The first step in the RL environment is to choose a benchmark task. CartPole-v1 (sparse reward signal, limited actions) is suitable when one wants to make and test prototypes quickly. Continuous control environments You can scale to continuous control environments using Gymnasium MuJoCo (such as HalfCheetah and Walker2D). Discrete environments You can scale to discrete environments using the Atari collection. Record information about the environment, including the dimensionality of the state, nature and the dimension of action space, the extent of rewards and the episode duration. LLM will receive these specifications to be able to make decisions according to the circumstance.
Step 2: Population Initialization with Diverse Hyperparameters - The objective is to begin with a population of N workers (typically N = 8 to train on a medium scale). All the workers are RL agents with their hyperparameters. In order to diversify the first population, sample hyper parameters within given ranges: the learning rates belong to the range [0.0001, 0.01], entropy coefficient belongs to the range [0.001, 0.01], the hidden layer sizes of the network belong to the range [32, 64, 128, 256], the exploration rate is applicable (if it exists) belongs to the range [0.05, 0.3]. A store worker metadata contains the ID of the worker, hyperparameters, his/her reward history and training status. Install RL agents by each worker with the help of the selected algorithm (PPO is the most suitable regarding stability) and provided hyperparameters. Provide all with a means of monitoring the metrics of each worker such as how many timesteps they have trained, the rate by which they improve with each timestep of training, and the episode rewards.
Step 3: Parallel Training Phase - Simultaneously train all the workers over a fixed number of timesteps, commonly between 5000 and 10,000 per training batch. Vectorized environments or asynchronous training can be used to ensure that every worker proceeds simultaneously. When training, monitor the metrics of individual workers, including the total rewards per episode, the average running reward (over the last N episodes) and the convergence trend (linear fit of the latest reward history). These metrics should be stored in format, such as in a structured form, such as in JSON, or CSV, or in a dictionary in memory with the worker ID as a key and a timestamp as a value.
The duration of the time taken between the stages of consultation in LLM should be at a balance between the cost of computing and the decision-making that is required. In the event where you check the LLM API calls too frequently (such as once every 1000 timesteps), it will also require more time to make adaptive decisions. When you set them too far apart (such as 50,000 timesteps between them), then you will take longer to adaptively make decisions. We would recommend that you pick the duration of your intervals time, depending on the amount of money you need to use on computing, as well as the difficulty of the task. CartPole is being run with intervals of 5000 timesteps and tasks with large processing power requirements such as complex Atari games with intervals of 10,000–20,000 timesteps.
Step 4: Performance Metric Collection and Formatting - Calculate summary statistics of each worker after every trainee batch. These are the highest rewards they have achieved to date, the average reward in the past 10 episodes and the convergence rate (how much their reward increases with each 1000 timesteps). Enter this data into a prompted form to be given to LLM. It should have included: (1) Environment metadata (state/action space dimensions, task name), (2) a summary of each worker performance (worker ID, current best reward, recent average reward, convergence trend), (3) training progress (total timesteps elapsed, percentage of target timesteps completed) and (4) a clear question: “Analyze this population performance. Which employees are worth retaining and which ones are worth dropping? What are the recommended changes in the hyperparameters of new workers?

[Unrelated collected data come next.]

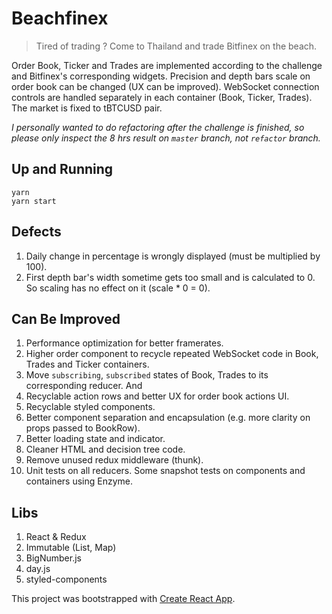 # Beachfinex

> Tired of trading ? Come to Thailand and trade Bitfinex on the beach.

Order Book, Ticker and Trades are implemented according to the challenge and Bitfinex's corresponding widgets. Precision and depth bars scale on order book can be changed (UX can be improved). WebSocket connection controls are handled separately in each container (Book, Ticker, Trades). The market is fixed to tBTCUSD pair.

*I personally wanted to do refactoring after the challenge is finished, so please only inspect the 8 hrs result on `master` branch, not `refactor` branch.*

## Up and Running
  ```
  yarn
  yarn start
  ```
## Defects
1. Daily change in percentage is wrongly displayed (must be multiplied by 100).
1. First depth bar's width sometime gets too small and is calculated to 0. So scaling has no effect on it (scale * 0 = 0).

## Can Be Improved
1. Performance optimization for better framerates.
1. Higher order component to recycle repeated WebSocket code in Book, Trades and Ticker containers.
1. Move `subscribing`, `subscribed` states of Book, Trades to its corresponding reducer. And 
1. Recyclable action rows and better UX for order book actions UI.
1. Recyclable styled components.
1. Better component separation and encapsulation (e.g. more clarity on props passed to BookRow).
1. Better loading state and indicator.
1. Cleaner HTML and decision tree code.
1. Remove unused redux middleware (thunk).
1. Unit tests on all reducers. Some snapshot tests on components and containers using Enzyme.

## Libs
1. React & Redux
1. Immutable (List, Map)
1. BigNumber.js
1. day.js
1. styled-components

This project was bootstrapped with [Create React App](https://github.com/facebook/create-react-app).
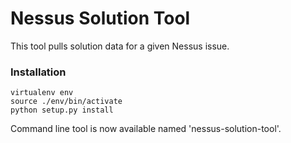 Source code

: # Nessus Solution Tool

This tool pulls solution data for a given Nessus issue.

### Installation

```
virtualenv env
source ./env/bin/activate
python setup.py install
```

Command line tool is now available named 'nessus-solution-tool'.
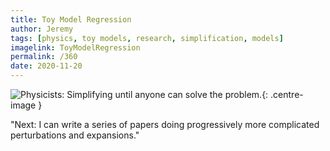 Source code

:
 ```yaml
---
title: Toy Model Regression
author: Jeremy
tags: [physics, toy models, research, simplification, models]
imagelink: ToyModelRegression
permalink: /360
date: 2020-11-20
---
```


![Physicists: Simplifying until anyone can solve the problem.](https://res.cloudinary.com/dh3hm8pb7/image/upload/c_scale,q_auto:best/v1535842782/Handwaving/Published/ToyModelRegression.png){: .centre-image }

"Next: I can write a series of papers doing progressively more complicated perturbations and expansions."
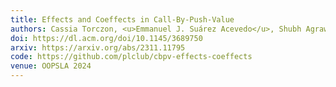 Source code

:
 ```yaml
---
title: Effects and Coeffects in Call-By-Push-Value
authors: Cassia Torczon, <u>Emmanuel J. Suárez Acevedo</u>, Shubh Agrawal, Joey Velez-Ginorio, and Stephanie Weirich
doi: https://dl.acm.org/doi/10.1145/3689750
arxiv: https://arxiv.org/abs/2311.11795
code: https://github.com/plclub/cbpv-effects-coeffects
venue: OOPSLA 2024
---
```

Fig 1 dummy alt text — LPBRL 6-step iterative cycle.

Example formatted prompt:

Environment: CartPole-v1 (State: 4D, Action: 2 discrete)

Target: Converge to reward 195+ by 100,000 timesteps

Current Progress: 30,000 timesteps (30% complete)

Worker Performance:

▪
Worker 0: Best=145, Recent Avg=140, Trend=+0.8/1k steps, LR=0.001, Explore=0.15
▪
Worker 1: Best=120, Recent Avg=115, Trend=+0.5/1k steps, LR=0.0005, Explore=0.10
▪
Worker 2: Best=160, Recent Avg=158, Trend=+1.2/1k steps, LR=0.002, Explore=0.20
▪
Worker 3: Best=95, Recent Avg=90, Trend=+0.2/1k steps, LR=0.0001, Explore=0.05

[additional workers]

Question: Suggest which workers to get rid of (the worst ones), which ones to keep (the best ones), and suggest hyperparameter changes for new workers to take the place of those who were let go. A detailed display of Input side, LLM Processing and output side in Fig. 2.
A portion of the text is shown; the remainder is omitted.